Será que aprendemos alguma coisa, apesar de tudo, nestes dias em que se discute uma nova lei do cinema, na qual aparecem palavras de certo modo inovadoras, como promover a literacia fílmica, enfim, coisas com as quais todos nós concordamos em teoria, mas será que aprendemos alguma coisa para fazer reverter o modo concreto, alguma mudança?

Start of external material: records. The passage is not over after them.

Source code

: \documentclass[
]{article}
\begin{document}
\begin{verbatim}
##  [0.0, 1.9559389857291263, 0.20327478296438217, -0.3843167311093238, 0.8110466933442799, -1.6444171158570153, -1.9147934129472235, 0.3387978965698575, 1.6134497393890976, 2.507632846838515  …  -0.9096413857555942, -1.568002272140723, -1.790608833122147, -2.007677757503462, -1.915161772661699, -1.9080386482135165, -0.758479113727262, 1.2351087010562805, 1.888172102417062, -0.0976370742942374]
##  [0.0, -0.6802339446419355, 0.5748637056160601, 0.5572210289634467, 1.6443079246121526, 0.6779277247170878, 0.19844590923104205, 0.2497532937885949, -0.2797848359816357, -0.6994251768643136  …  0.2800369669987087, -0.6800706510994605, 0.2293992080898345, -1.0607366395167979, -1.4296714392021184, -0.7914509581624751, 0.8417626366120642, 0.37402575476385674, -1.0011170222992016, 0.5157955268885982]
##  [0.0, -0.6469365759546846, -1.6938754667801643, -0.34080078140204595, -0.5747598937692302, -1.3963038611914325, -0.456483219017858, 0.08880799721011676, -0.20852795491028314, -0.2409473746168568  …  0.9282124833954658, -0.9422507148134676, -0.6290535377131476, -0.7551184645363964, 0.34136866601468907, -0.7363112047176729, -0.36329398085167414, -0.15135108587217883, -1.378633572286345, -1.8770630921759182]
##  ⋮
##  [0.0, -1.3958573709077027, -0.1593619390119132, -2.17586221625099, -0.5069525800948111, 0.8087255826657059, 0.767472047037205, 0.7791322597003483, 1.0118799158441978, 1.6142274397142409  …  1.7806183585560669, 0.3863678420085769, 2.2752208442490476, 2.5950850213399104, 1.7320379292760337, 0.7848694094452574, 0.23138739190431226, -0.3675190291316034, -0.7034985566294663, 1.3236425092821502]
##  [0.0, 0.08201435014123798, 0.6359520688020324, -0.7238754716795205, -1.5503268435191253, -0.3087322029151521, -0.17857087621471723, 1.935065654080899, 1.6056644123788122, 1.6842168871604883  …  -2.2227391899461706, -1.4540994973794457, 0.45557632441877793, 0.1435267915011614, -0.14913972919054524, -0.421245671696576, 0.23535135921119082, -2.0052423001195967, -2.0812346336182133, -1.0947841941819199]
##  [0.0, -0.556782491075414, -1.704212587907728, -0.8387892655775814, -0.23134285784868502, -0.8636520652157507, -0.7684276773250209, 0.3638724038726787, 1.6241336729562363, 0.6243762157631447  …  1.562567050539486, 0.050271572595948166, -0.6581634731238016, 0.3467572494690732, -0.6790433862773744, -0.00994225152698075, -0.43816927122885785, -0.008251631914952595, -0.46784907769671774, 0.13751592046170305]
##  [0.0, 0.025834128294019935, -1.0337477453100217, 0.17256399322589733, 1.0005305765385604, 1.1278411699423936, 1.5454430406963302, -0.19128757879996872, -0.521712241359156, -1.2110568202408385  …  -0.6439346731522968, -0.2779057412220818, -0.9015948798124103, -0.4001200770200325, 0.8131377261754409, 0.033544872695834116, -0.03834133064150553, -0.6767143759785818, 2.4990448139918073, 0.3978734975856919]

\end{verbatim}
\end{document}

Eu acho que não, mas eu sou outsider. Costumo dizer que sou um dissidente. Penso que aquilo que nós defendemos foi depois traído pela minha geração e pelas gerações seguintes. Portanto, eu acho que se deve promover a literacia do cinema. Mas se nós começámos por fazer filmes que não conseguimos fazer passar para o público (e nós temos um meio Poderosíssimo à nossa disposição!), mas se os próprios filmes não falam às pessoas, não podemos dizer eternamente que é o público que é ignaro, que é o público que não nos entende. Um escritor ainda pode escrever livros que, se calhar, só são descobertos uns anos depois, pode acontecer. Mas nas artes do espectáculo, sobretudo, o teatro, ópera, o cinema, a televisão, não podem ficar á espera que o público os descubra cinquenta anis depois, são produtos de consumo imediato, as pessoas ou vão, ou compram o bilhete ou não compram o bilhete. Mas criou-se uma confusão que serviu uma determinada linha ideológica completamente suicidária, que é a de que o cinema que tem público é relegado depreciativamente para a categoria do cinema comercial, e o cinema artístico (aquilo a que passaram chamar abusivamente “cinema de autor”!), não pode ser compreendido pelo público do seu tempo! Eu vou fazer uma citação que é brutal, mas, isto foi escrito por colegas meus, há uns três anos no “Público”. Escreveram uma carta ao Ministro da Cultura, a dizer que o Estado não podia abrir mão da escolha dos filmes que queria que se fizessem, ou seja, que os portugueses mereciam ver, para “libertar os realizadores do peso incómodo do público”! Isto está escrito!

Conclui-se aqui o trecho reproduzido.